The Psychology of Anchoring

The anchoring effect is defined as: a cognitive bias that describes the common human tendency to rely too heavily on the first piece of information given.


It’s a proven psychological technique that’s gaining serious popularity within present day trials, and is widely known to be enhanced by repetition. And aside from being able to persuade a jury, psychologists have determined that this technique also works on judges and people in positions of power.


Plaintiff attorneys have recognized this method as being extremely effective, and have learned how to master its powers of manipulation. They will often engage in this process from the very start, beginning with jury selection.


At specific times, plaintiff attorneys will mention huge sums of money, and do so as early and often as possible, because it anchors the juror’s thinking in high-ranged numbers. These large sums won’t ever leave their mind. They also tend to probe the jurors about the theoretical maximum amount they would be willing to reward as a means to locate and remove small settlement minded jurors.


What’s more, we’ve learned through focus groups and mock trials that a juror will often think they are doing the defense a favor by cutting the original ask of the plaintiff’s attorney in half, but in reality the plaintiff is still ending up with a much higher reward than they may rightfully deserve since they were able to anchor such a high figure from the start.


As far as efforts you can make to counter these methods, it’s extremely important that you have the transparent and candid conversations with your carriers and attorneys about your legitimate concerns, especially if a case is headed to trial. A legal team needs to be on the same page and aware of litigation techniques.

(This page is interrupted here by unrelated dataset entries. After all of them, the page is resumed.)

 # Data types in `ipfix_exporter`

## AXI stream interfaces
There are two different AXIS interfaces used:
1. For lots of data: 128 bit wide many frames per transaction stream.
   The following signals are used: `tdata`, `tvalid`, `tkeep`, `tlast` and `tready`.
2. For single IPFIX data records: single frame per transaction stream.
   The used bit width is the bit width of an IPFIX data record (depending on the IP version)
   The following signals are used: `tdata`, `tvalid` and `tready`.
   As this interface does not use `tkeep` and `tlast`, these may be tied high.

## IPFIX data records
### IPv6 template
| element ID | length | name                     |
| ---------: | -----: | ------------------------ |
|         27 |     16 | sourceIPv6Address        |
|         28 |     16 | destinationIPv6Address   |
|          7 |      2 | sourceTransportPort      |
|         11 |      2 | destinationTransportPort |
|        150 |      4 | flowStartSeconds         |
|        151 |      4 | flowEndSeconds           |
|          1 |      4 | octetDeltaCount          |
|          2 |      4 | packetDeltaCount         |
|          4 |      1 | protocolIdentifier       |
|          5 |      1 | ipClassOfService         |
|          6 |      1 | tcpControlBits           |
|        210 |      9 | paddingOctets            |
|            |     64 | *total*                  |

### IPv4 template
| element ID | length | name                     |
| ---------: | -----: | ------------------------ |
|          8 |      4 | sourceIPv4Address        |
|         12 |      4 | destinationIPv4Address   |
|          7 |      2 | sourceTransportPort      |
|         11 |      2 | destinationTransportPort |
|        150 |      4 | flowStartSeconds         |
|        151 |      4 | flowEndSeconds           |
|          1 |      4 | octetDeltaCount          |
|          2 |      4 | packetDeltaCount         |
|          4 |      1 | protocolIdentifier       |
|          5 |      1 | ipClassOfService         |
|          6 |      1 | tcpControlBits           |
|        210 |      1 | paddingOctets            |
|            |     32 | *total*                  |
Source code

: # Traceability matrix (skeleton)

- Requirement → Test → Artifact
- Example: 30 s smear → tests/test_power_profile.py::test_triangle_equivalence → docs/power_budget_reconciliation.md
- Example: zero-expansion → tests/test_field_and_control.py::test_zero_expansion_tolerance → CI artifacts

Counsel should always be prepared to advocate for their side. One way this can be accomplished is by filing a pretrial motion that limits the repetition of these large sums, while other efforts include being prompt to object when anchoring language is used. It’s also especially helpful if the counsel is well-versed in speaking to jurors, and can appeal to their logical sense by shedding light on the anchoring effect. A good strategy is to make the jury understand the plaintiff attorney is trying to anchor them.